■ INFORMATION SUPPLIED:

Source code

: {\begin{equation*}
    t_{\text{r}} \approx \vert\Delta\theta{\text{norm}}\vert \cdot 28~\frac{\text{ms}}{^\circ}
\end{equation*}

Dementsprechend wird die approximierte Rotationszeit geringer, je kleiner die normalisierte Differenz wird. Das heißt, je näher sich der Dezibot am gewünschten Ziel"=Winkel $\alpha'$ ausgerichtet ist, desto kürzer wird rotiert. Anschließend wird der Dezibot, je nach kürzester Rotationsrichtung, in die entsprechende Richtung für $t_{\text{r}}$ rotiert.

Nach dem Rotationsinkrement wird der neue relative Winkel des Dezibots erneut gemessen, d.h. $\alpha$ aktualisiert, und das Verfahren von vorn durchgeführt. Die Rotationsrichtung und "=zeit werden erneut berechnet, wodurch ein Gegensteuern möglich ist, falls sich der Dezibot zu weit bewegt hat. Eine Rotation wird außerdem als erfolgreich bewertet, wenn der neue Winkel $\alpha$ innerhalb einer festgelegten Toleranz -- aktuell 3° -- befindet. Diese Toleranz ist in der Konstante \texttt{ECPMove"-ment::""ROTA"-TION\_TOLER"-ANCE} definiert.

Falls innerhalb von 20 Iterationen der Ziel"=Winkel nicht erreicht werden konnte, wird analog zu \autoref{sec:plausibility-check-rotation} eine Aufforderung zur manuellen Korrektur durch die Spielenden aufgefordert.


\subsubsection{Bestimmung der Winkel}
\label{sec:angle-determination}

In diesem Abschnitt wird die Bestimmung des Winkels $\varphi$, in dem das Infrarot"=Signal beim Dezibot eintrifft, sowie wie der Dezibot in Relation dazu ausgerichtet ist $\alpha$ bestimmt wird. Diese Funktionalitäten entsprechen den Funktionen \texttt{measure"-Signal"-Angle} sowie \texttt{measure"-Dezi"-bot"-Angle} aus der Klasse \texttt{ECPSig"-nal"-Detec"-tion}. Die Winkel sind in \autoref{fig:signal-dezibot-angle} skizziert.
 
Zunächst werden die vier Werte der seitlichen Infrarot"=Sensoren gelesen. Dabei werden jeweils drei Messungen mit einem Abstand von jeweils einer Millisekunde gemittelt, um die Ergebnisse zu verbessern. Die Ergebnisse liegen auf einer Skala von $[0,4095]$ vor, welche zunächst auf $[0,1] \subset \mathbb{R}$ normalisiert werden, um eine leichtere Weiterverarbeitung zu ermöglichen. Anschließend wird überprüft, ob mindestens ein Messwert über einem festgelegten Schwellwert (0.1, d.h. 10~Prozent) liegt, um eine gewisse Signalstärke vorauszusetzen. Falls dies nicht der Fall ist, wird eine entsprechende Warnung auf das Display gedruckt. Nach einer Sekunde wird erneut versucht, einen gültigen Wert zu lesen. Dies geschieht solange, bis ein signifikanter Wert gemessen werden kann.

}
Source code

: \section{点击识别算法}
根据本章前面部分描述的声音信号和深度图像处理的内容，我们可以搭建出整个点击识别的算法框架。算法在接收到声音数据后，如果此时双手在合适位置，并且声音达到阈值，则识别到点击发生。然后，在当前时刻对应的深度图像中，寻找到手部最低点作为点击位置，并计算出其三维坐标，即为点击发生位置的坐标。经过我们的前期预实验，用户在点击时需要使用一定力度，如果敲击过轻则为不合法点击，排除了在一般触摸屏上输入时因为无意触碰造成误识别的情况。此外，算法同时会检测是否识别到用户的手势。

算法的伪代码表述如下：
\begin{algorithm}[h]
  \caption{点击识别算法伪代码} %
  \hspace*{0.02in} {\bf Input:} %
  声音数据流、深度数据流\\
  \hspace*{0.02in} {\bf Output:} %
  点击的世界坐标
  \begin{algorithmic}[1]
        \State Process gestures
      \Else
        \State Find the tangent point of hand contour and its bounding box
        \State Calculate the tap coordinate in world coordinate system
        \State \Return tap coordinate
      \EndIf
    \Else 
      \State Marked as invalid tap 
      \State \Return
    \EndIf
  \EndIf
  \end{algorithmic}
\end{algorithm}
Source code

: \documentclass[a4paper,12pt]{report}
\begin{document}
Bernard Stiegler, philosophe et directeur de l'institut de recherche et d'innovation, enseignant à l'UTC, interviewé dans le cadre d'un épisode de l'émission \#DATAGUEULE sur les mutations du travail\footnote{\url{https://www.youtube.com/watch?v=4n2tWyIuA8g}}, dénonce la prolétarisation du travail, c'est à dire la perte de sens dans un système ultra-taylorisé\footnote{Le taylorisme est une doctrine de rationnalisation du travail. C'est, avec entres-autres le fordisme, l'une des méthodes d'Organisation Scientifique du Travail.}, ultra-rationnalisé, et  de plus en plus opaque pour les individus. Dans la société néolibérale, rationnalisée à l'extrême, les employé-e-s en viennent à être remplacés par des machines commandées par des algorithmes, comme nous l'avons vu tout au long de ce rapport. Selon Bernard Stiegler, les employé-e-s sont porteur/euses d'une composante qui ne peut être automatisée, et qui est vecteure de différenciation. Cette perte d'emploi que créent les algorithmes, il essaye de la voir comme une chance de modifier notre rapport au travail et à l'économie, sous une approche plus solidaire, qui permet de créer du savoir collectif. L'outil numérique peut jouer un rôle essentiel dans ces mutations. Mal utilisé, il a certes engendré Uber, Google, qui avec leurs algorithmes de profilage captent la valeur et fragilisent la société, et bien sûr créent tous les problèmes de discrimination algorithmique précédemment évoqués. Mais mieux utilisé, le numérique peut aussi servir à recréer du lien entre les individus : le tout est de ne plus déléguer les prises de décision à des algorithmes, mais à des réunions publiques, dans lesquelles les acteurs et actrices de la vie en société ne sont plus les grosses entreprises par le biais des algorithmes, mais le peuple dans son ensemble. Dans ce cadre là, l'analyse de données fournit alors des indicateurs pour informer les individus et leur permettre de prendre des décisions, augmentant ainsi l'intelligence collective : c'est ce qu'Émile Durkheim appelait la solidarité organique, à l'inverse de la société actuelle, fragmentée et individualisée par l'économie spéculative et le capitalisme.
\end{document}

...

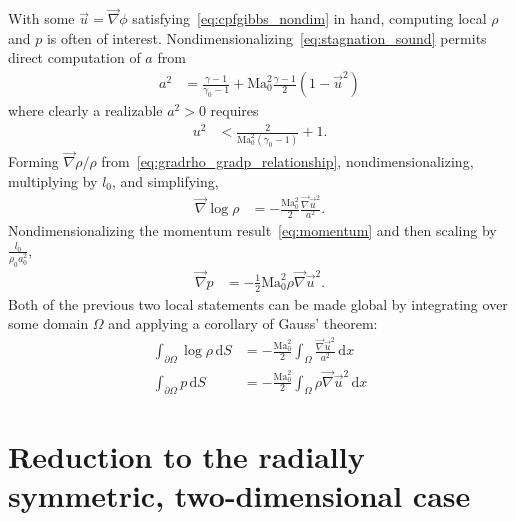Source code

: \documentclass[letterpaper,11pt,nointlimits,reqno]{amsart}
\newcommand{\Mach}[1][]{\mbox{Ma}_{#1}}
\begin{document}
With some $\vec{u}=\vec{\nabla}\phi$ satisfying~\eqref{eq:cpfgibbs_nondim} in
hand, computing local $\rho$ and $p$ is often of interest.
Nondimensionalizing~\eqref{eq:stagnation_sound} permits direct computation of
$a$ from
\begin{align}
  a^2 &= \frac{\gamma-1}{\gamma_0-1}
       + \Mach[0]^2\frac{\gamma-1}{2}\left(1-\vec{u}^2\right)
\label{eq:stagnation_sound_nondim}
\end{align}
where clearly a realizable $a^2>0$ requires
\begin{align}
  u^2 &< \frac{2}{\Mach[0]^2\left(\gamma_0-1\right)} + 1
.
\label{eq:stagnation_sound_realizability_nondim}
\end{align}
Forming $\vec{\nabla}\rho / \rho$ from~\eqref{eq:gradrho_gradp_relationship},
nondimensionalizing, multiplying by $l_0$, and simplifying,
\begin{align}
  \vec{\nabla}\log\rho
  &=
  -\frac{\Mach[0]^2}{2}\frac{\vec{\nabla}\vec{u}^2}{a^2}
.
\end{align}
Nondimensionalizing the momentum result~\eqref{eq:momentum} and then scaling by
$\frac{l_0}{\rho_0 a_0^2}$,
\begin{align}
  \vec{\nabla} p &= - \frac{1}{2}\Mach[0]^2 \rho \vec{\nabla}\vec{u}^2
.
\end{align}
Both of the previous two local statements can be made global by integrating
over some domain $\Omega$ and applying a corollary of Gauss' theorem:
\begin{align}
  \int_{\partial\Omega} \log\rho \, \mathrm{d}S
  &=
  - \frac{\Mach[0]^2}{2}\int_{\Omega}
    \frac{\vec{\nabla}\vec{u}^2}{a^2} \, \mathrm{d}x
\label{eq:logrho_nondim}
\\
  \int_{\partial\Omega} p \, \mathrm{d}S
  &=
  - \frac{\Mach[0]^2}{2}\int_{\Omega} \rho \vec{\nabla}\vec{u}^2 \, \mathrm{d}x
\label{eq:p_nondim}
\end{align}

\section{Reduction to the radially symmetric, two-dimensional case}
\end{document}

■ PROBLEM DETAILS: Go over the records above and tally the lines with the word "innerhalb" in them. Give the number alone.

■ ANSWER SPACE: 2